The Hero With a Thousand Faces
(The Hero's Journey)
"...(the call of adventure is to) a forest, a kingdom underground, beneath the waves, or above the sky, a secret island, lofty mountaintop, or profound dream state; but it is always a place of strangely fluid and polymorphous beings, unimaginable torments, super human deeds, and impossible delight...
Refusal of the summons converts the adventure into its negative. Walled in boredom, hard work, or 'culture,' the subject loses the power of significant affirmative action and becomes a victim to be saved. His flowering world becomes a wasteland of dry stones and his life feels meaningless—even though...he may through titanic effort succeed in building an empire or renown. Whatever house he builds, it will be a house of death: a labyrinth of cyclopean walls to hide from him his minotaur. All he can do is create new problems for himself and await the gradual approach of his disintegration...
For those who have not refused the call,
the first encounter of the hero journey is with a protective figure...who provides the adventurer with amulets against the dragon forces he is about to pass.
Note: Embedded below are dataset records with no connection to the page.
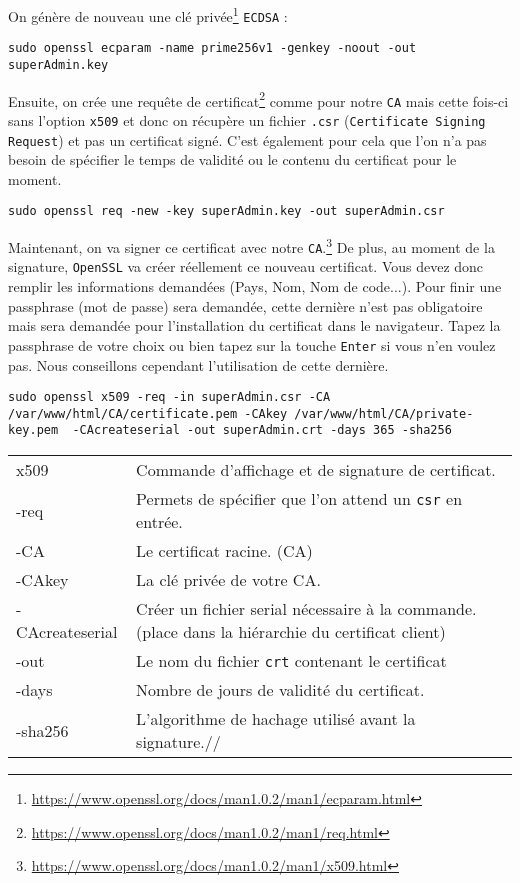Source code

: On génère de nouveau une clé privée\footnote{\url{https://www.openssl.org/docs/man1.0.2/man1/ecparam.html}} \texttt{ECDSA} :
\begin{verbatim}
sudo openssl ecparam -name prime256v1 -genkey -noout -out superAdmin.key
\end{verbatim}

Ensuite, on crée une requête de certificat\footnote{\url{https://www.openssl.org/docs/man1.0.2/man1/req.html}} comme pour notre \texttt{CA} mais cette fois-ci sans l'option \texttt{x509} et donc on récupère un fichier \texttt{.csr} (\texttt{Certificate Signing Request}) et pas un certificat signé. C'est également pour cela que l'on n'a pas besoin de spécifier le temps de validité ou le contenu du certificat pour le moment.
\begin{verbatim}
sudo openssl req -new -key superAdmin.key -out superAdmin.csr
\end{verbatim}

Maintenant, on va signer ce certificat avec notre \texttt{CA}.\footnote{\url{https://www.openssl.org/docs/man1.0.2/man1/x509.html}} De plus, au moment de la signature, \texttt{OpenSSL} va créer réellement ce nouveau certificat. Vous devez donc remplir les informations demandées (Pays, Nom, Nom de code...). Pour finir une passphrase (mot de passe) sera demandée, cette dernière n'est pas obligatoire mais sera demandée pour l'installation du certificat dans le navigateur. Tapez la passphrase de votre choix ou bien tapez sur la touche \texttt{Enter} si vous n'en voulez pas. Nous conseillons cependant l'utilisation de cette dernière.
\begin{verbatim}
sudo openssl x509 -req -in superAdmin.csr -CA /var/www/html/CA/certificate.pem -CAkey /var/www/html/CA/private-key.pem  -CAcreateserial -out superAdmin.crt -days 365 -sha256
\end{verbatim}

\begin{tabular}{l|p{10cm}}
    x509 & Commande d'affichage et de signature de certificat. \\
    -req & Permets de spécifier que l'on attend un \texttt{csr} en entrée.\\
    -CA & Le certificat racine. (CA)\\
    -CAkey & La clé privée de votre CA.\\
    -CAcreateserial & Créer un fichier serial nécessaire à la commande. (place dans la hiérarchie du certificat client)\\
    -out & Le nom du fichier \texttt{crt} contenant le certificat\\
    -days & Nombre de jours de validité du certificat.\\
    -sha256 & L'algorithme de hachage utilisé avant la signature.//
\end{tabular}

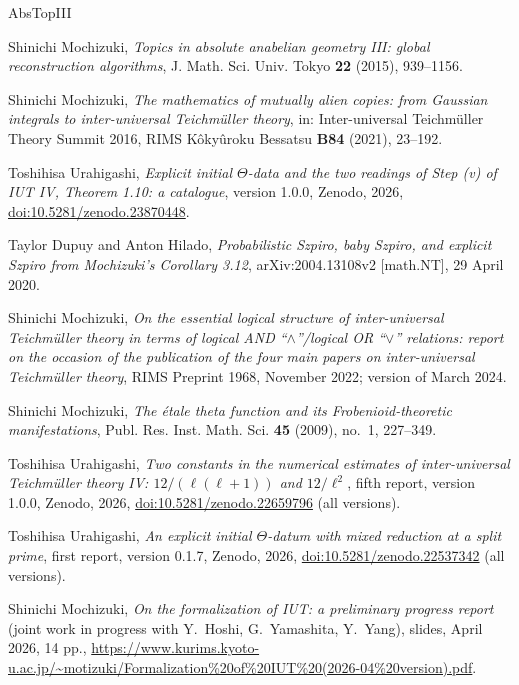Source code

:\documentclass[11pt,a4paper]{article}
\begin{document}
\begin{thebibliography}{AbsTopIII}\raggedright
{}
Shinichi Mochizuki, \emph{Topics in absolute anabelian geometry {III}: global reconstruction algorithms}, J. Math. Sci.
Univ. Tokyo \textbf{22} (2015), 939--1156.

Shinichi Mochizuki, \emph{The mathematics of mutually alien copies: from {G}aussian integrals to inter-universal
{T}eichm\"uller theory}, in: Inter-universal Teichm\"uller Theory Summit 2016, RIMS K\^oky\^uroku Bessatsu \textbf{B84}
(2021), 23--192.

Toshihisa Urahigashi, \emph{Explicit initial $\Theta$-data and the two readings of Step (v) of IUT IV, Theorem 1.10:
a catalogue}, version 1.0.0, Zenodo, 2026, \href{https://doi.org/10.5281/zenodo.23870448}{doi:10.5281/zenodo.23870448}.

Taylor Dupuy and Anton Hilado, \emph{Probabilistic {S}zpiro, baby {S}zpiro, and explicit {S}zpiro from {M}ochizuki's
{C}orollary 3.12}, arXiv:2004.13108v2 [math.NT], 29 April 2020.

Shinichi Mochizuki, \emph{On the essential logical structure of inter-universal {T}eichm\"uller theory in terms of
logical {AND} ``$\wedge$''/logical {OR} ``$\vee$'' relations: report on the occasion of the publication of the four main
papers on inter-universal {T}eichm\"uller theory}, RIMS Preprint 1968, November 2022; version of March 2024.

Shinichi Mochizuki, \emph{The \'etale theta function and its {F}robenioid-theoretic manifestations}, Publ. Res. Inst.
Math. Sci. \textbf{45} (2009), no.~1, 227--349.

Toshihisa Urahigashi, \emph{Two constants in the numerical estimates of inter-universal {T}eichm\"uller theory {IV}:
$12/(\ell(\ell+1))$ and $12/\ell^2$}, fifth report, version 1.0.0, Zenodo, 2026,
\href{https://doi.org/10.5281/zenodo.22659796}{doi:10.5281/zenodo.22659796} (all versions).

Toshihisa Urahigashi, \emph{An explicit initial $\Theta$-datum with mixed reduction at a split prime}, first report,
version 0.1.7, Zenodo, 2026, \href{https://doi.org/10.5281/zenodo.22537342}{doi:10.5281/zenodo.22537342} (all
versions).

Shinichi Mochizuki, \emph{On the formalization of IUT: a preliminary progress report} (joint work in progress with
Y.~Hoshi, G.~Yamashita, Y.~Yang), slides, April 2026, 14 pp.,
\url{https://www.kurims.kyoto-u.ac.jp/~motizuki/Formalization\%20of\%20IUT\%20(2026-04\%20version).pdf}.


\end{thebibliography}
\end{document}
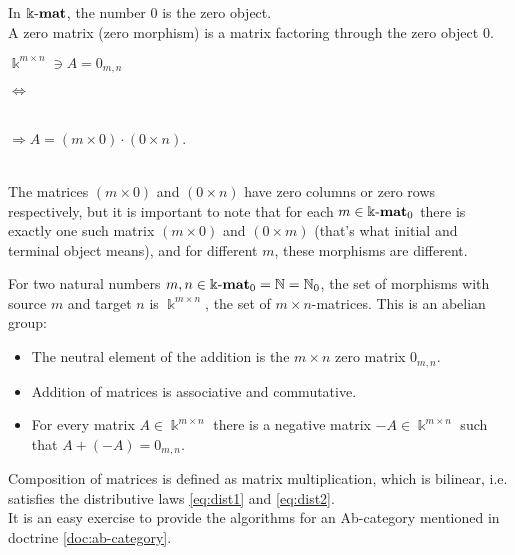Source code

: \begin{example}\label{ex:kmat_pre-additive}
In $\Bbbk\textnormal{-}\mathbf{mat}$, the number $0$ is the zero object.\\
A zero matrix (zero morphism) is a matrix factoring through the zero object $0$.\\
\begin{minipage}{.2\textwidth}\phantom{ }\end{minipage}
\begin{minipage}{.25\textwidth}
$\Bbbk^{m\times n} \ni A = 0_{m,n}$
\end{minipage}
\begin{minipage}{.08\textwidth}
$\Longleftrightarrow$
\end{minipage}
\begin{minipage}{.32\textwidth}
\\
$\Rightarrow A = (m \times 0) \cdot (0 \times n)$.
\end{minipage}
\begin{minipage}{.15\textwidth}\phantom{ }\end{minipage}\\

\noindent The matrices $(m \times 0)$ and $(0 \times n)$ have zero columns or zero rows respectively, but it is
important to note that for each $m \in \Bbbk\textnormal{-}\mathbf{mat}_{0}$ there is exactly one such matrix $(m \times 0)$ and $(0 \times m)$
(that's what initial and terminal object means), and for different $m$, these morphisms are different.

For two natural numbers $m,n \in {\Bbbk\textnormal{-}\mathbf{mat}}_{0} = \mathbb{N} = \mathbb{N}_{0}$, the set of morphisms with source $m$ and target $n$ is
$\Bbbk^{m\times n}$, the set of $m \times n$-matrices. This is an abelian group:
\begin{itemize}
\item The neutral element of the addition is the $m \times n$ zero matrix $0_{m,n}$.
\item Addition of matrices is associative and commutative.
\item For every matrix $A \in \Bbbk^{m\times n}$ there is a negative matrix $-A \in \Bbbk^{m \times n}$ such that $A + (-A) = 0_{m,n}$.
\end{itemize}
Composition of matrices is defined as matrix multiplication, which is bilinear, i.e. satisfies the distributive laws \eqref{eq:dist1} and
\eqref{eq:dist2}.\\
It is an easy exercise to provide the algorithms for an Ab-category mentioned in doctrine \ref{doc:ab-category}.
\end{example}

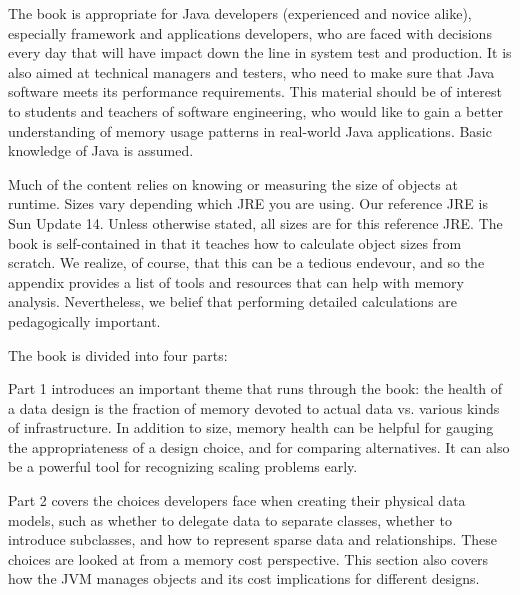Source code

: 
The book is appropriate for Java developers (experienced and novice alike),
especially framework and applications developers, who are faced with decisions
every day that will have impact down the line in system test and production. It
is also aimed at technical managers and testers, who need to make sure that Java
software meets its performance requirements.  This material should be of
interest to students and teachers of software engineering, who would like to
gain a better understanding of memory usage patterns in real-world Java
applications. Basic knowledge of Java is assumed.

Much of the content relies on knowing or measuring the size of objects at
runtime. Sizes vary depending which JRE you are using. Our reference JRE is Sun
\javasix Update 14. Unless otherwise stated, all sizes are for this reference
JRE. The book is self-contained in that it teaches how to calculate object sizes
from scratch. We realize, of course, that this can be a tedious endevour, and so
the appendix provides a list of tools and resources that can help with memory
analysis. Nevertheless, we belief that performing detailed calculations are
pedagogically important.


The book is divided into four parts:

Part 1 introduces an important theme that runs through the book: the health of a
data design is the fraction of memory devoted to actual data vs. various kinds
of infrastructure. In addition to size, memory health can be helpful for gauging
the appropriateness of a design choice, and for comparing alternatives. It can
also be a powerful tool for recognizing scaling problems early.

Part 2 covers the choices developers face when creating their physical data
models, such as whether to delegate data to separate classes, whether to
introduce subclasses, and how to represent sparse data and relationships. These
choices are looked at from a memory cost perspective. This section also covers
how the JVM manages objects and its cost implications for different designs.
What such a figure represents is the benign, protecting power of destiny...a reassurance—promise that the peace of Paradise... is not to be lost; that it supports the present and stands in the future as well as in the past...that though omnipotence may seem to be endangered by the threshold passages and life awakenings, protective power is always and ever present within or just behind the unfamiliar features of the world.
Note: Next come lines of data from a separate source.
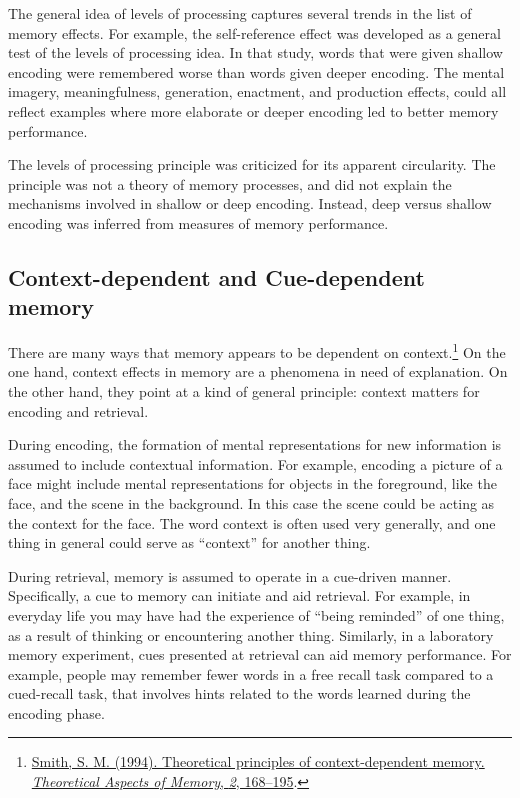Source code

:\documentclass[
  oneside,
  12pt]{crumpbook}
\begin{document}
The general idea of levels of processing captures several trends in the list of memory effects. For example, the self-reference effect was developed as a general test of the levels of processing idea. In that study, words that were given shallow encoding were remembered worse than words given deeper encoding. The mental imagery, meaningfulness, generation, enactment, and production effects, could all reflect examples where more elaborate or deeper encoding led to better memory performance.

The levels of processing principle was criticized for its apparent circularity. The principle was not a theory of memory processes, and did not explain the mechanisms involved in shallow or deep encoding. Instead, deep versus shallow encoding was inferred from measures of memory performance.

\hypertarget{context-dependent-and-cue-dependent-memory}{%
\subsection{Context-dependent and Cue-dependent memory}\label{context-dependent-and-cue-dependent-memory}}

There are many ways that memory appears to be dependent on context.\footnote{\protect\hyperlink{ref-smithTheoreticalPrinciplesContextdependent1994}{Smith, S. M. (1994). Theoretical principles of context-dependent memory. \emph{Theoretical Aspects of Memory}, \emph{2}, 168--195}.} On the one hand, context effects in memory are a phenomena in need of explanation. On the other hand, they point at a kind of general principle: context matters for encoding and retrieval.

During encoding, the formation of mental representations for new information is assumed to include contextual information. For example, encoding a picture of a face might include mental representations for objects in the foreground, like the face, and the scene in the background. In this case the scene could be acting as the context for the face. The word context is often used very generally, and one thing in general could serve as ``context'' for another thing.

During retrieval, memory is assumed to operate in a cue-driven manner. Specifically, a cue to memory can initiate and aid retrieval. For example, in everyday life you may have had the experience of ``being reminded'' of one thing, as a result of thinking or encountering another thing. Similarly, in a laboratory memory experiment, cues presented at retrieval can aid memory performance. For example, people may remember fewer words in a free recall task compared to a cued-recall task, that involves hints related to the words learned during the encoding phase.
\end{document}
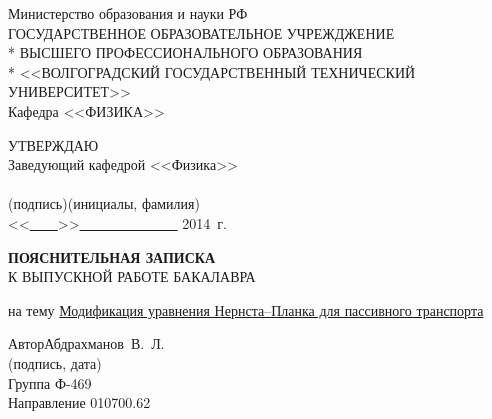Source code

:\begin{titlepage}
\begin{center}
Министерство образования и науки РФ \\
\vspace{.5cm}
ГОСУДАРСТВЕННОЕ ОБРАЗОВАТЕЛЬНОЕ УЧРЕЖДЖЕНИЕ\\*
ВЫСШЕГО ПРОФЕССИОНАЛЬНОГО ОБРАЗОВАНИЯ\\*
<<ВОЛГОГРАДСКИЙ ГОСУДАРСТВЕННЫЙ ТЕХНИЧЕСКИЙ УНИВЕРСИТЕТ>>\\
\vspace{.5cm}
Кафедра <<ФИЗИКА>>
\vspace{.5cm}
\end{center}
\begin{flushright}
УТВЕРЖДАЮ\\
Заведующий кафедрой <<Физика>>\\
\vspace{.3cm}
\underline{\hspace{2cm}}\hspace{1cm}\underline{\hspace{4cm}}\\
\vspace{-.2cm}\footnotesize(подпись)\hspace{1.8cm}(инициалы, фамилия)\hspace*{.2cm}\ \normalsize\\
\vspace{.3cm}
<<\underline{\ \ \ \ }>>\underline{\ \ \ \ \ \ \ \ \ \ \ \ \ \ } 2014~г.
\end{flushright}
\begin{center}
\LARGE \textbf{ПОЯСНИТЕЛЬНАЯ ЗАПИСКА} \\
\large К ВЫПУСКНОЙ РАБОТЕ БАКАЛАВРА
\end{center}
\begin{center}
на тему
\underline{Модификация уравнения Нернста--Планка для пассивного транспорта}
\end{center}
\begin{flushleft}
Автор\hspace{.7cm}Абдрахманов~В.~Л.\hfill\underline{\hspace{5cm}}\\
\vspace{-.2cm}\hspace{14cm}\footnotesize(подпись, дата)\normalsize\\
\vspace{-.5cm}
Группа Ф-469\\
Направление 010700.62\\

\end{flushleft}
\end{titlepage}
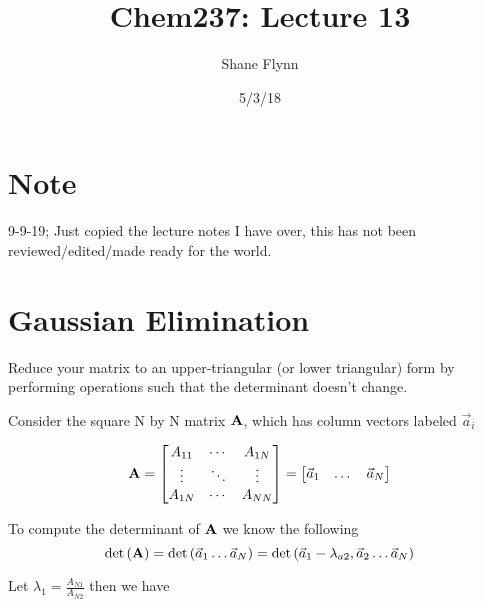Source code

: \documentclass{article}
\title{Chem237: Lecture 13}
\date{5/3/18}
\author{Shane Flynn}
\newcommand{\be}{\begin{equation}}
\newcommand{\ee}{\end{equation}}
\newcommand{\bA}{\mbox{\bf A}}
\begin{document}
\maketitle

\section{Note}
9-9-19; Just copied the lecture notes I have over, this has not been reviewed/edited/made ready for the world. 

\section*{Gaussian Elimination}
Reduce your matrix to an upper-triangular (or lower triangular) form by performing operations such that the determinant doesn't change. 

Consider the square N by N matrix $\bA$, which has column vectors labeled $\vec{a}_i$

\be
\bA =  
\begin{bmatrix}
    A_{11}  & \dotsb &  A_{1N} \\
    \vdots  & \ddots &  \vdots \\
    A_{1N}  & \dotsb &  A_{NN} 
\end{bmatrix}
    = 
\begin{bmatrix}
        \vec{a}_1 & \dots  & \vec{a}_N 
\end{bmatrix}
\ee

To compute the determinant of $\bA$ we know the following
\be
\be \det\left(\bA\right) = \det\left(\vec{a}_1 \dots  \vec{a}_N \right) = \det\left(\vec{a}_1- \lambda_{a2}, \vec{a}_2 \dots  \vec{a}_N \right) 
\ee

Let $\lambda_1 = \frac{A_{N1}}{A_{N2}}$ then we have
\end{document}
One has only to know and trust, and the ageless guardians will appear.
Having responded to his own call, and continuing to follow courageously as the consequences unfold, the hero finds all the forces of the unconscious at his side. Mother Nature herself supports the mighty task. And in so far as the hero's act coincides with that for which his society is ready, he seems to ride on the great rhythm of the historical process."